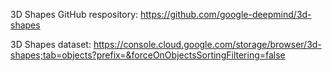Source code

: 3D Shapes GitHub respository: https://github.com/google-deepmind/3d-shapes

3D Shapes dataset: https://console.cloud.google.com/storage/browser/3d-shapes;tab=objects?prefix=&forceOnObjectsSortingFiltering=false
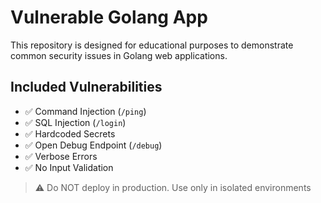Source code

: # Vulnerable Golang App

This repository is designed for educational purposes to demonstrate common security issues in Golang web applications.

## Included Vulnerabilities

- ✅ Command Injection (`/ping`)
- ✅ SQL Injection (`/login`)
- ✅ Hardcoded Secrets
- ✅ Open Debug Endpoint (`/debug`)
- ✅ Verbose Errors
- ✅ No Input Validation

> ⚠️ Do NOT deploy in production. Use only in isolated environments
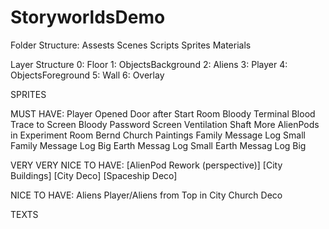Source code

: # StoryworldsDemo







Folder Structure:
Assests
	Scenes
	Scripts
	Sprites
	Materials








Layer Structure
0: Floor
1: ObjectsBackground
2: Aliens
3: Player
4: ObjectsForeground
5: Wall
6: Overlay











SPRITES

MUST HAVE:
Player
Opened Door after Start Room
Bloody Terminal
Blood Trace to Screen
Bloody Password Screen
Ventilation Shaft
More AlienPods in Experiment Room
Bernd
Church Paintings
Family Message Log Small
Family Message Log Big
Earth Messag Log Small
Earth Messag Log Big


VERY VERY NICE TO HAVE:
[AlienPod Rework (perspective)]
[City Buildings]
[City Deco]
[Spaceship Deco]


NICE TO HAVE:
Aliens
Player/Aliens from Top in City
Church Deco











TEXTS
================================
Begin with the first line of the entries above and write out each line exactly, ending with the line containing "in isolated environments". Leave out pictures.

Reply:
Source code

: 3D Shapes GitHub respository: https://github.com/google-deepmind/3d-shapes

3D Shapes dataset: https://console.cloud.google.com/storage/browser/3d-shapes;tab=objects?prefix=&forceOnObjectsSortingFiltering=false
Source code

: # Vulnerable Golang App

This repository is designed for educational purposes to demonstrate common security issues in Golang web applications.

## Included Vulnerabilities

- ✅ Command Injection (`/ping`)
- ✅ SQL Injection (`/login`)
- ✅ Hardcoded Secrets
- ✅ Open Debug Endpoint (`/debug`)
- ✅ Verbose Errors
- ✅ No Input Validation

> ⚠️ Do NOT deploy in production. Use only in isolated environments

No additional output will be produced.